試合が終わり、帰って来た俺を待っていたのは、和室で正座の状態で笑っているチョウリ様。

いや、理由は分かってるんだよ? 自分でもちょ~っとやり過ぎたかな~とは思ってたし。

ただ、そこまで怒ることではないかな~って思ってるだけで。

 

「全く、お陰で私がどれだけ苦労したことか……」

 

チョウリ様はお疲れなのか、長いため息を吐いて俺を恨めしそうな目で見ていた。

聞けば、俺の魔術や宝具について色々と聞かれたらしく、それをよく分からないなどと言ってうやむやにしていたようだ。

 

本当にすいません。御迷惑おかけします

 

「おまけに試合前には娘たちが警備隊に捕まっておるし……お主らは私をこれ以上に禿げさせるか気か?」

 

「いや、それ以上禿げることはないでしょ? つるっつるですし」

 

「あ゛あ?」

 

「あ、いえ、。何も言ってないですはい」

 

いつものチョウリ様からは考えられない声でガン飛ばされた。

本当、この話題のときだけはヤバイよなこの人

 

手元に刀でもあったら迷わず抜いてそうなチョウリ様をなんとかなだめて話題を戻す。

 

「……はぁ、もういい。今日は疲れた。先に寝かせてもらうぞ」

 

「はい。御迷惑をおかけします」

 

「全くもってその通りだ。もう少し老人を労ってほいな」

 

ただ、と部屋を出ていく直前にチョウリ様が呟いた。

 

「此度の戦い、実に見事だった。とんでもない奴だとは分かっていたが……更に強くなったな、セイよ」

 

「っ……ありがとうございます」

 

うむ、とこちらを振り返って頷いたチョウリ様は、そのまま部屋を出ていった。

部屋に残された俺は頭を下げた状態から、一気にゴロンと寝転がった。

 

今日の試合、最後はブドー大将軍に止められて終わったが、最後まで続けていたらどうなっていたのだろうか。
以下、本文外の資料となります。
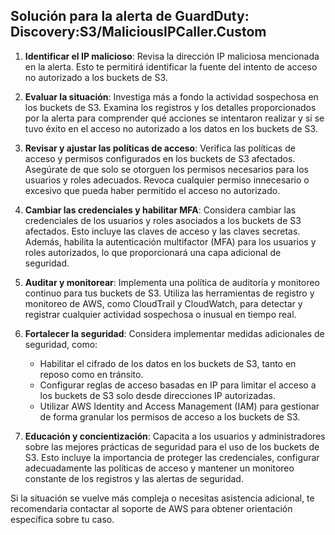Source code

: ## Solución para la alerta de GuardDuty: Discovery:S3/MaliciousIPCaller.Custom

1. **Identificar el IP malicioso**: Revisa la dirección IP maliciosa mencionada en la alerta. Esto te permitirá identificar la fuente del intento de acceso no autorizado a los buckets de S3.

2. **Evaluar la situación**: Investiga más a fondo la actividad sospechosa en los buckets de S3. Examina los registros y los detalles proporcionados por la alerta para comprender qué acciones se intentaron realizar y si se tuvo éxito en el acceso no autorizado a los datos en los buckets de S3.

3. **Revisar y ajustar las políticas de acceso**: Verifica las políticas de acceso y permisos configurados en los buckets de S3 afectados. Asegúrate de que solo se otorguen los permisos necesarios para los usuarios y roles adecuados. Revoca cualquier permiso innecesario o excesivo que pueda haber permitido el acceso no autorizado.

4. **Cambiar las credenciales y habilitar MFA**: Considera cambiar las credenciales de los usuarios y roles asociados a los buckets de S3 afectados. Esto incluye las claves de acceso y las claves secretas. Además, habilita la autenticación multifactor (MFA) para los usuarios y roles autorizados, lo que proporcionará una capa adicional de seguridad.

5. **Auditar y monitorear**: Implementa una política de auditoría y monitoreo continuo para tus buckets de S3. Utiliza las herramientas de registro y monitoreo de AWS, como CloudTrail y CloudWatch, para detectar y registrar cualquier actividad sospechosa o inusual en tiempo real.

6. **Fortalecer la seguridad**: Considera implementar medidas adicionales de seguridad, como:

   - Habilitar el cifrado de los datos en los buckets de S3, tanto en reposo como en tránsito.
   - Configurar reglas de acceso basadas en IP para limitar el acceso a los buckets de S3 solo desde direcciones IP autorizadas.
   - Utilizar AWS Identity and Access Management (IAM) para gestionar de forma granular los permisos de acceso a los buckets de S3.

7. **Educación y concientización**: Capacita a los usuarios y administradores sobre las mejores prácticas de seguridad para el uso de los buckets de S3. Esto incluye la importancia de proteger las credenciales, configurar adecuadamente las políticas de acceso y mantener un monitoreo constante de los registros y las alertas de seguridad.

Si la situación se vuelve más compleja o necesitas asistencia adicional, te recomendaría contactar al soporte de AWS para obtener orientación específica sobre tu caso.
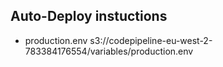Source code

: Auto-Deploy instuctions
---

* production.env
s3://codepipeline-eu-west-2-783384176554/variables/production.env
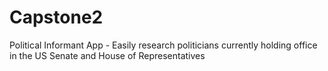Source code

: # Capstone2
Political Informant App - Easily research politicians currently holding office in the US Senate and House of Representatives
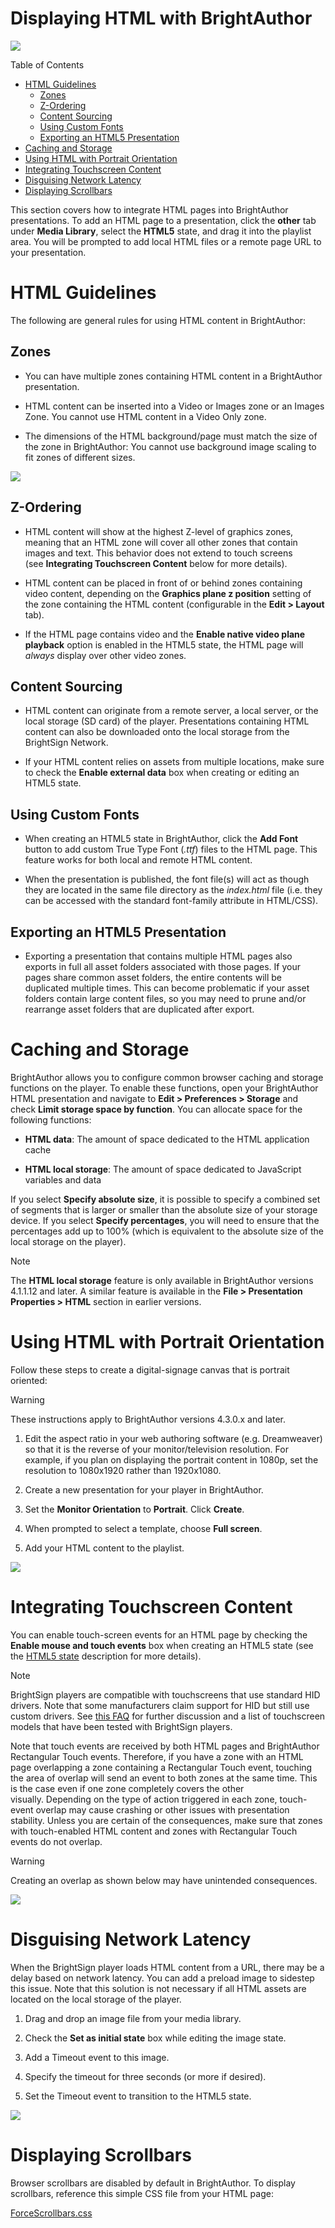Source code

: # Displaying HTML with BrightAuthor

![](https://brightsign.atlassian.net/wiki/images/icons/grey_arrow_down.png)

Table of Contents

*   [HTML Guidelines](#html-guidelines)
    *   [Zones](#zones)
    *   [Z-Ordering](#z-ordering)
    *   [Content Sourcing](#content-sourcing)
    *   [Using Custom Fonts](#using-custom-fonts)
    *   [Exporting an HTML5 Presentation](#exporting-an-html5-presentation)
*   [Caching and Storage](#caching-and-storage)
*   [Using HTML with Portrait Orientation](#using-html-with-portrait-orientation)
*   [Integrating Touchscreen Content](#integrating-touchscreen-content)
*   [Disguising Network Latency](#disguising-network-latency)
*   [Displaying Scrollbars](#displaying-scrollbars)

This section covers how to integrate HTML pages into BrightAuthor presentations. To add an HTML page to a presentation, click the **other** tab under **Media Library**, select the **HTML5** state, and drag it into the playlist area. You will be prompted to add local HTML files or a remote page URL to your presentation.

# HTML Guidelines

The following are general rules for using HTML content in BrightAuthor:

## Zones

*   You can have multiple zones containing HTML content in a BrightAuthor presentation.
    
*   HTML content can be inserted into a Video or Images zone or an Images Zone. You cannot use HTML content in a Video Only zone.
    
*   The dimensions of the HTML background/page must match the size of the zone in BrightAuthor: You cannot use background image scaling to fit zones of different sizes.
    

![](./attachments/BA3.5%201.png)

## Z-Ordering

*   HTML content will show at the highest Z-level of graphics zones, meaning that an HTML zone will cover all other zones that contain images and text. This behavior does not extend to touch screens (see **Integrating Touchscreen Content** below for more details).
    
*   HTML content can be placed in front of or behind zones containing video content, depending on the **Graphics plane z position** setting of the zone containing the HTML content (configurable in the **Edit > Layout** tab). 
    
*   If the HTML page contains video and the **Enable native video plane playback** option is enabled in the HTML5 state, the HTML page will *always* display over other video zones.
    

## Content Sourcing

*   HTML content can originate from a remote server, a local server, or the local storage (SD card) of the player. Presentations containing HTML content can also be downloaded onto the local storage from the BrightSign Network.
    
*   If your HTML content relies on assets from multiple locations, make sure to check the **Enable external data** box when creating or editing an HTML5 state.
    

## Using Custom Fonts

*   When creating an HTML5 state in BrightAuthor, click the **Add Font** button to add custom True Type Font (*.ttf*) files to the HTML page. This feature works for both local and remote HTML content.
    
*   When the presentation is published, the font file(s) will act as though they are located in the same file directory as the *index.html* file (i.e. they can be accessed with the standard font-family attribute in HTML/CSS).
    

## Exporting an HTML5 Presentation

*   Exporting a presentation that contains multiple HTML pages also exports in full all asset folders associated with those pages. If your pages share common asset folders, the entire contents will be duplicated multiple times. This can become problematic if your asset folders contain large content files, so you may need to prune and/or rearrange asset folders that are duplicated after export.
    

# Caching and Storage

BrightAuthor allows you to configure common browser caching and storage functions on the player. To enable these functions, open your BrightAuthor HTML presentation and navigate to **Edit > Preferences > Storage** and check **Limit storage space by function**. You can allocate space for the following functions:

*   **HTML data**: The amount of space dedicated to the HTML application cache
    
*   **HTML local storage**: The amount of space dedicated to JavaScript variables and data
    

If you select **Specify absolute size**, it is possible to specify a combined set of segments that is larger or smaller than the absolute size of your storage device. If you select **Specify percentages**, you will need to ensure that the percentages add up to 100% (which is equivalent to the absolute size of the local storage on the player).

> [!NOTE]
> The **HTML local storage** feature is only available in BrightAuthor versions 4.1.1.12 and later. A similar feature is available in the **File > Presentation Properties > HTML** section in earlier versions.

# Using HTML with Portrait Orientation

Follow these steps to create a digital-signage canvas that is portrait oriented:

> [!WARNING]
> These instructions apply to BrightAuthor versions 4.3.0.x and later.

1.  Edit the aspect ratio in your web authoring software (e.g. Dreamweaver) so that it is the reverse of your monitor/television resolution. For example, if you plan on displaying the portrait content in 1080p, set the resolution to 1080x1920 rather than 1920x1080.
    
2.  Create a new presentation for your player in BrightAuthor.
    
3.  Set the **Monitor Orientation** to **Portrait**. Click **Create**.
    
4.  When prompted to select a template, choose **Full screen**.
    
5.  Add your HTML content to the playlist.
    

![](./attachments/BA3.5%204-6.png)

# Integrating Touchscreen Content

You can enable touch-screen events for an HTML page by checking the **Enable mouse and touch events** box when creating an HTML5 state (see the [HTML5 state](https://brightsign.atlassian.net/wiki/spaces/DOC/pages/370671786/HTML5) description for more details).

> [!NOTE]
> BrightSign players are compatible with touchscreens that use standard HID drivers. Note that some manufacturers claim support for HID but still use custom drivers. See [this FAQ](https://brightsign.atlassian.net/wiki/spaces/DOC/pages/2320728065/Supported+Touchscreens) for further discussion and a list of touchscreen models that have been tested with BrightSign players.

Note that touch events are received by both HTML pages and BrightAuthor Rectangular Touch events. Therefore, if you have a zone with an HTML page overlapping a zone containing a Rectangular Touch event, touching the area of overlap will send an event to both zones at the same time. This is the case even if one zone completely covers the other visually. Depending on the type of action triggered in each zone, touch-event overlap may cause crashing or other issues with presentation stability. Unless you are certain of the consequences, make sure that zones with touch-enabled HTML content and zones with Rectangular Touch events do not overlap.

> [!WARNING]
> Creating an overlap as shown below may have unintended consequences.

![](./attachments/BA3.5%207.png)

# Disguising Network Latency

When the BrightSign player loads HTML content from a URL, there may be a delay based on network latency. You can add a preload image to sidestep this issue. Note that this solution is not necessary if all HTML assets are located on the local storage of the player.

1.  Drag and drop an image file from your media library.
    
2.  Check the **Set as initial state** box while editing the image state.
    
3.  Add a Timeout event to this image.
    
4.  Specify the timeout for three seconds (or more if desired).
    
5.  Set the Timeout event to transition to the HTML5 state.
    

![](./attachments/BA3.5%203.png)

# Displaying Scrollbars

Browser scrollbars are disabled by default in BrightAuthor. To display scrollbars, reference this simple CSS file from your HTML page:

[ForceScrollbars.css](./attachments/ForceScrollbars.css)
まだ使用していなかった宝具もあったが、今回の試合は勝てると思って挑んだ試合。

正直、物干し竿で決まると思っていた。

 

が、結果、俺は槍まで使って引き分け。

英霊スペックを宿していようが、あの女に圧倒的なまでに勝つことは出来なかったわけだ。

 

「帝国最強……侮れんなこりゃ」

 

いつのまにか自身の力を過信していたのだろう。

気を付けないと、足元を掬われるかもだ

 

「……」

 

フウッ、と息を吐きながら体を起こす。

とりあえず、だ。あのエスデスが率いる帝具使いのみの部隊があと数日で結成されるって話だ。
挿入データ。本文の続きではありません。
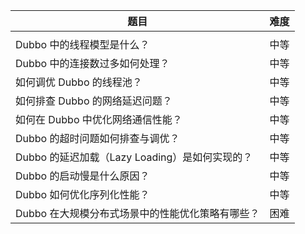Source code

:  

| 题目                                             | 难度 |
| ------------------------------------------------ | ---- |
|                                                  |      |
| Dubbo 中的线程模型是什么？                       | 中等 |
| Dubbo 中的连接数过多如何处理？                   | 中等 |
| 如何调优 Dubbo 的线程池？                        | 中等 |
| 如何排查 Dubbo 的网络延迟问题？                  | 中等 |
| 如何在 Dubbo 中优化网络通信性能？                | 中等 |
| Dubbo 的超时问题如何排查与调优？                 | 中等 |
| Dubbo 的延迟加载（Lazy Loading）是如何实现的？   | 中等 |
| Dubbo 的启动慢是什么原因？                       | 中等 |
| Dubbo 如何优化序列化性能？                       | 中等 |
| Dubbo 在大规模分布式场景中的性能优化策略有哪些？ | 困难 |
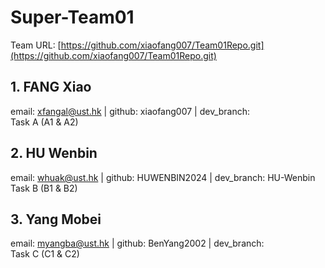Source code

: # Super-Team01 
Team URL: [https://github.com/xiaofang007/Team01Repo.git](https://github.com/xiaofang007/Team01Repo.git)
## 1. FANG Xiao
email: xfangal@ust.hk | github: xiaofang007 | dev_branch:  
Task A (A1 & A2)
## 2. HU Wenbin
email: whuak@ust.hk | github: HUWENBIN2024 | dev_branch: HU-Wenbin  
Task B (B1 & B2)
## 3. Yang Mobei
email: myangba@ust.hk | github: BenYang2002 | dev_branch:  
Task C (C1 & C2)
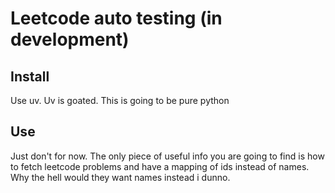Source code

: # Leetcode auto testing (in development)

## Install

Use uv. Uv is goated. This is going to be pure python

## Use 

Just don't for now. The only piece of useful info you are going to find is how to fetch leetcode problems and have a mapping of ids instead of names. Why the hell would they want names instead i dunno.
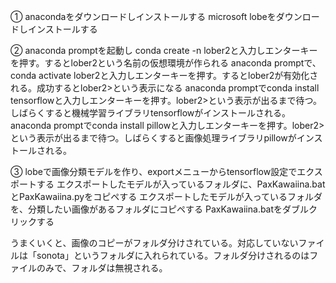 ①
anacondaをダウンロードしインストールする
microsoft lobeをダウンロードしインストールする

②
anaconda promptを起動し conda create -n lober2と入力しエンターキーを押す。するとlober2という名前の仮想環境が作られる
anaconda promptで、conda activate lober2と入力しエンターキーを押す。するとlober2が有効化される。成功するとlober2>という表示になる
anaconda promptでconda install tensorflowと入力しエンターキーを押す。lober2>という表示が出るまで待つ。しばらくすると機械学習ライブラリtensorflowがインストールされる。
anaconda promptでconda install pillowと入力しエンターキーを押す。lober2>という表示が出るまで待つ。しばらくすると画像処理ライブラリpillowがインストールされる。

③
lobeで画像分類モデルを作り、exportメニューからtensorflow設定でエクスポートする
エクスポートしたモデルが入っているフォルダに、PaxKawaiina.batとPaxKawaiina.pyをコピペする
エクスポートしたモデルが入っているフォルダを、分類したい画像があるフォルダにコピペする
PaxKawaiina.batをダブルクリックする

うまくいくと、画像のコピーがフォルダ分けされている。対応していないファイルは「sonota」というフォルダに入れられている。フォルダ分けされるのはファイルのみで、フォルダは無視される。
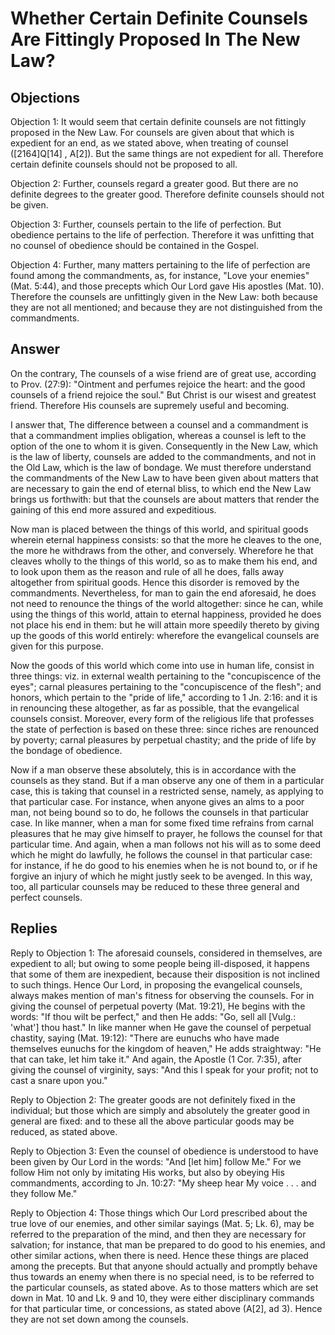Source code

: # Whether Certain Definite Counsels Are Fittingly Proposed In The New Law?

## Objections

Objection 1: It would seem that certain definite counsels are not fittingly proposed in the New Law. For counsels are given about that which is expedient for an end, as we stated above, when treating of counsel ([2164]Q[14] , A[2]). But the same things are not expedient for all. Therefore certain definite counsels should not be proposed to all.

Objection 2: Further, counsels regard a greater good. But there are no definite degrees to the greater good. Therefore definite counsels should not be given.

Objection 3: Further, counsels pertain to the life of perfection. But obedience pertains to the life of perfection. Therefore it was unfitting that no counsel of obedience should be contained in the Gospel.

Objection 4: Further, many matters pertaining to the life of perfection are found among the commandments, as, for instance, "Love your enemies" (Mat. 5:44), and those precepts which Our Lord gave His apostles (Mat. 10). Therefore the counsels are unfittingly given in the New Law: both because they are not all mentioned; and because they are not distinguished from the commandments.

## Answer

On the contrary, The counsels of a wise friend are of great use, according to Prov. (27:9): "Ointment and perfumes rejoice the heart: and the good counsels of a friend rejoice the soul." But Christ is our wisest and greatest friend. Therefore His counsels are supremely useful and becoming.

I answer that, The difference between a counsel and a commandment is that a commandment implies obligation, whereas a counsel is left to the option of the one to whom it is given. Consequently in the New Law, which is the law of liberty, counsels are added to the commandments, and not in the Old Law, which is the law of bondage. We must therefore understand the commandments of the New Law to have been given about matters that are necessary to gain the end of eternal bliss, to which end the New Law brings us forthwith: but that the counsels are about matters that render the gaining of this end more assured and expeditious.

Now man is placed between the things of this world, and spiritual goods wherein eternal happiness consists: so that the more he cleaves to the one, the more he withdraws from the other, and conversely. Wherefore he that cleaves wholly to the things of this world, so as to make them his end, and to look upon them as the reason and rule of all he does, falls away altogether from spiritual goods. Hence this disorder is removed by the commandments. Nevertheless, for man to gain the end aforesaid, he does not need to renounce the things of the world altogether: since he can, while using the things of this world, attain to eternal happiness, provided he does not place his end in them: but he will attain more speedily thereto by giving up the goods of this world entirely: wherefore the evangelical counsels are given for this purpose.

Now the goods of this world which come into use in human life, consist in three things: viz. in external wealth pertaining to the "concupiscence of the eyes"; carnal pleasures pertaining to the "concupiscence of the flesh"; and honors, which pertain to the "pride of life," according to 1 Jn. 2:16: and it is in renouncing these altogether, as far as possible, that the evangelical counsels consist. Moreover, every form of the religious life that professes the state of perfection is based on these three: since riches are renounced by poverty; carnal pleasures by perpetual chastity; and the pride of life by the bondage of obedience.

Now if a man observe these absolutely, this is in accordance with the counsels as they stand. But if a man observe any one of them in a particular case, this is taking that counsel in a restricted sense, namely, as applying to that particular case. For instance, when anyone gives an alms to a poor man, not being bound so to do, he follows the counsels in that particular case. In like manner, when a man for some fixed time refrains from carnal pleasures that he may give himself to prayer, he follows the counsel for that particular time. And again, when a man follows not his will as to some deed which he might do lawfully, he follows the counsel in that particular case: for instance, if he do good to his enemies when he is not bound to, or if he forgive an injury of which he might justly seek to be avenged. In this way, too, all particular counsels may be reduced to these three general and perfect counsels.

## Replies

Reply to Objection 1: The aforesaid counsels, considered in themselves, are expedient to all; but owing to some people being ill-disposed, it happens that some of them are inexpedient, because their disposition is not inclined to such things. Hence Our Lord, in proposing the evangelical counsels, always makes mention of man's fitness for observing the counsels. For in giving the counsel of perpetual poverty (Mat. 19:21), He begins with the words: "If thou wilt be perfect," and then He adds: "Go, sell all [Vulg.: 'what'] thou hast." In like manner when He gave the counsel of perpetual chastity, saying (Mat. 19:12): "There are eunuchs who have made themselves eunuchs for the kingdom of heaven," He adds straightway: "He that can take, let him take it." And again, the Apostle (1 Cor. 7:35), after giving the counsel of virginity, says: "And this I speak for your profit; not to cast a snare upon you."

Reply to Objection 2: The greater goods are not definitely fixed in the individual; but those which are simply and absolutely the greater good in general are fixed: and to these all the above particular goods may be reduced, as stated above.

Reply to Objection 3: Even the counsel of obedience is understood to have been given by Our Lord in the words: "And [let him] follow Me." For we follow Him not only by imitating His works, but also by obeying His commandments, according to Jn. 10:27: "My sheep hear My voice . . . and they follow Me."

Reply to Objection 4: Those things which Our Lord prescribed about the true love of our enemies, and other similar sayings (Mat. 5; Lk. 6), may be referred to the preparation of the mind, and then they are necessary for salvation; for instance, that man be prepared to do good to his enemies, and other similar actions, when there is need. Hence these things are placed among the precepts. But that anyone should actually and promptly behave thus towards an enemy when there is no special need, is to be referred to the particular counsels, as stated above. As to those matters which are set down in Mat. 10 and Lk. 9 and 10, they were either disciplinary commands for that particular time, or concessions, as stated above (A[2], ad 3). Hence they are not set down among the counsels.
メンバーも集まって顔合わせをするようで、当然そこには俺も行くことになる。

兼任ではあるが、メンバーなのは事実だしな。

 

ただ、それまでにしておかなければならないことがある。

 

「さて、工房にでも行くか。時間はフルで使わんとな」

 

 

 

 

ーーーーーーーーーーーーーーー

 

 

 

「隊長、まだ何かあるんですか?」

 

宮殿内のとある一室。

そこには本日集められたエスデス率いる特殊警察のメンバーが集められていた。

 

「あぁ。あと一人、来ることになっている」

 

そのうちの一人であるウェイブの質問に、エスデスは入り口に目をやりながら答えた。

 

まだ誰か来るのか? と疑問を浮かべたウェイブは、次には普通のやつが来てほしいと考えていた。

入室早々、まるで拷問官のような出で立ちの大男と対面し、自身に続けて入ってきたのは変な娘。
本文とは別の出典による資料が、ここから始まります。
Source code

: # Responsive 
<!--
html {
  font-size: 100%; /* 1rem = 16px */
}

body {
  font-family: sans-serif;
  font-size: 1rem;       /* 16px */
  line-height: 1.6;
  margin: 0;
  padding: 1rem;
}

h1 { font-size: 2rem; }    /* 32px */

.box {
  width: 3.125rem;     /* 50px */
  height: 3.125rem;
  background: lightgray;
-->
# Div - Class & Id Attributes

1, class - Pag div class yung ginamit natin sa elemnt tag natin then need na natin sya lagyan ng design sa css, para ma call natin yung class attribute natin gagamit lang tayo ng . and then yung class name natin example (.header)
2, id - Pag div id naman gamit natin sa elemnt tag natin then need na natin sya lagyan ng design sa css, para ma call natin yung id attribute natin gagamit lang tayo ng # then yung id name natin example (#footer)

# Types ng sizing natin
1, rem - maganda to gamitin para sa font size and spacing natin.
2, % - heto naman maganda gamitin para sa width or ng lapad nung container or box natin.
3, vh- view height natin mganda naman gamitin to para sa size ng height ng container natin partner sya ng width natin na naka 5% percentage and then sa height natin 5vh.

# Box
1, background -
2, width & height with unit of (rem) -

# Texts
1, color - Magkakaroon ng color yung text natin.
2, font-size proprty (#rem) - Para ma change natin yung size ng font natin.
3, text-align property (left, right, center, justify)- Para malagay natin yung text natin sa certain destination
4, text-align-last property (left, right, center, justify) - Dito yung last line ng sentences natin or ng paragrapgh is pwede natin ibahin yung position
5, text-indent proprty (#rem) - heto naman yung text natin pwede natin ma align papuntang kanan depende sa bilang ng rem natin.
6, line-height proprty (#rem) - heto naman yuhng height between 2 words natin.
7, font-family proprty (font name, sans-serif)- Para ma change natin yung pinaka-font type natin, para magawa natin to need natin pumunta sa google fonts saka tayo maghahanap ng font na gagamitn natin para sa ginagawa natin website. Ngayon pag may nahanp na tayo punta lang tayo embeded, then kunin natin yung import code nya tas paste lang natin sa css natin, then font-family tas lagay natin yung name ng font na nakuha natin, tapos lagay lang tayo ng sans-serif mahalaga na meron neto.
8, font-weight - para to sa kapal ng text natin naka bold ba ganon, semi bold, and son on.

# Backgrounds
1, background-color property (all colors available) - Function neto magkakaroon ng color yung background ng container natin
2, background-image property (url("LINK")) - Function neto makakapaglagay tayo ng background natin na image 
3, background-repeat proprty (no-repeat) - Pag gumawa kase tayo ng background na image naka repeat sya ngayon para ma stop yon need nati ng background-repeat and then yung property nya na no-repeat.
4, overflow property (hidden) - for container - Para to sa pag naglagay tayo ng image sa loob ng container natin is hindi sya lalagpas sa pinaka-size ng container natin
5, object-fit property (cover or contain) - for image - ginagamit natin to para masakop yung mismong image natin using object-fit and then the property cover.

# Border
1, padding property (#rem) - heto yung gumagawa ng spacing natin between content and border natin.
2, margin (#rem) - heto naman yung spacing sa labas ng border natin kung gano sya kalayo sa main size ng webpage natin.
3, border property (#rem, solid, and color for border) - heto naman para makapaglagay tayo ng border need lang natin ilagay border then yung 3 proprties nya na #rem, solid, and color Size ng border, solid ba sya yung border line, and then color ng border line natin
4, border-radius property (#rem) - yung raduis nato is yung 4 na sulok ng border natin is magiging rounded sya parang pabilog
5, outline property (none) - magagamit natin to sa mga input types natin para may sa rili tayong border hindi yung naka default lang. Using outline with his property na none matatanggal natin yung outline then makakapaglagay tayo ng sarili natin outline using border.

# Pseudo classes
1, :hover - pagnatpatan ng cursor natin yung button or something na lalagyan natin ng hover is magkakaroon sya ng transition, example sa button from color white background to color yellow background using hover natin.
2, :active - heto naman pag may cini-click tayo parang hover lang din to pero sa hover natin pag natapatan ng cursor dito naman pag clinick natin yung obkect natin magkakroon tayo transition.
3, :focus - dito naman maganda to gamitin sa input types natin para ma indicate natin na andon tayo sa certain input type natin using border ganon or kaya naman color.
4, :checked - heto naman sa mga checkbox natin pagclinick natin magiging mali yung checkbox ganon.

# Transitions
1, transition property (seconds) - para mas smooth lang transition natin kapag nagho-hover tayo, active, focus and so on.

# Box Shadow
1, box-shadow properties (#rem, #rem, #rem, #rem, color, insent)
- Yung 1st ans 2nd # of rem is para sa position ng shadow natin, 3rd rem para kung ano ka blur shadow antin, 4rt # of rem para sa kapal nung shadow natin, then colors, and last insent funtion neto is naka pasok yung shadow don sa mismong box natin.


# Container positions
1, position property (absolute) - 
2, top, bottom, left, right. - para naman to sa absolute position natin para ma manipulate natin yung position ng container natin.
更に入ってきた警備隊所属と名乗った女の子と金髪の美青年はまぁいい。

問題は最後。変な仮面つけた変態どもにレッドカーペットをひかせて、その上を歩くそこのオネェ!

何か、俺のこと気に入っちゃってるんですけどぉ!

極めつけには隊長になる女もいきなり襲撃かけてくる変な女だった。

 

普通の奴なら変なやつと人数的には一対一のイーブンなんだが……

 

「帝具使いが八人……凄い戦力ですね……」

 

「まぁな。だが、今から来る奴は帝具なしでもお前たちには勝てるだろうがな」

 

「「「「「!?」」」」」

 

その一言にセリュー以外の五人が驚愕の表情を浮かべた。

どんな帝具であれ、個人に多大な力をもたらす兵器である。

それをなしで、帝具使いに勝てる人材。驚くなという方が無理である。

 

「♪」

 

そして、残った一人はそんな周りの様子を見てどこか得意気な様子だ。

 

「あら? その様子だと、あなたは知ってるみたいね? セリュー」

 

「ま、まぁ私の知り合い、ていうか上司ですし……」

 

あらそう、とセリューを見つめるスタイリッシュは少しばかり戸惑いを見せるセリューを微笑ましい様子で見ていた。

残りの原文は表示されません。